### DATA SHOWN:
************
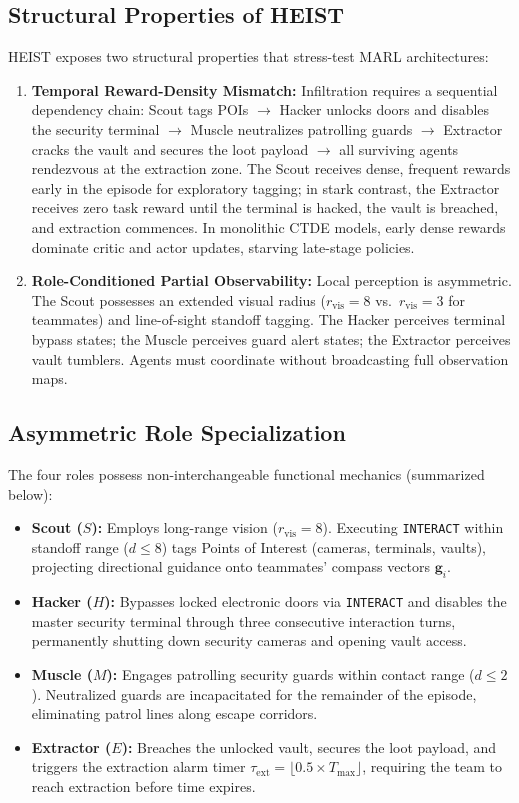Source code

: \subsection{Structural Properties of HEIST}
HEIST exposes two structural properties that stress-test MARL architectures:
\begin{enumerate}[leftmargin=*,nosep]
    \item \textbf{Temporal Reward-Density Mismatch:} Infiltration requires a sequential dependency chain: Scout tags POIs $\to$ Hacker unlocks doors and disables the security terminal $\to$ Muscle neutralizes patrolling guards $\to$ Extractor cracks the vault and secures the loot payload $\to$ all surviving agents rendezvous at the extraction zone. The Scout receives dense, frequent rewards early in the episode for exploratory tagging; in stark contrast, the Extractor receives zero task reward until the terminal is hacked, the vault is breached, and extraction commences. In monolithic CTDE models, early dense rewards dominate critic and actor updates, starving late-stage policies.
    \item \textbf{Role-Conditioned Partial Observability:} Local perception is asymmetric. The Scout possesses an extended visual radius ($r_{\text{vis}} = 8$ vs.\ $r_{\text{vis}} = 3$ for teammates) and line-of-sight standoff tagging. The Hacker perceives terminal bypass states; the Muscle perceives guard alert states; the Extractor perceives vault tumblers. Agents must coordinate without broadcasting full observation maps.
\end{enumerate}

\subsection{Asymmetric Role Specialization}
The four roles possess non-interchangeable functional mechanics (summarized below):
\begin{itemize}[leftmargin=*,nosep]
    \item \textbf{Scout ($S$):} Employs long-range vision ($r_{\text{vis}} = 8$). Executing \texttt{INTERACT} within standoff range ($d \le 8$) tags Points of Interest (cameras, terminals, vaults), projecting directional guidance onto teammates' compass vectors $\mathbf{g}_i$.
    \item \textbf{Hacker ($H$):} Bypasses locked electronic doors via \texttt{INTERACT} and disables the master security terminal through three consecutive interaction turns, permanently shutting down security cameras and opening vault access.
    \item \textbf{Muscle ($M$):} Engages patrolling security guards within contact range ($d \le 2$). Neutralized guards are incapacitated for the remainder of the episode, eliminating patrol lines along escape corridors.
    \item \textbf{Extractor ($E$):} Breaches the unlocked vault, secures the loot payload, and triggers the extraction alarm timer $\tau_{\text{ext}} = \lfloor 0.5 \times T_{\max} \rfloor$, requiring the team to reach extraction before time expires.
\end{itemize}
************
### TASK DIRECTIONS:
Every line of the records above where the string "subsection" is found should be copied.

### WRITTEN ANSWER:
: \subsection{Structural Properties of HEIST}
\subsection{Asymmetric Role Specialization}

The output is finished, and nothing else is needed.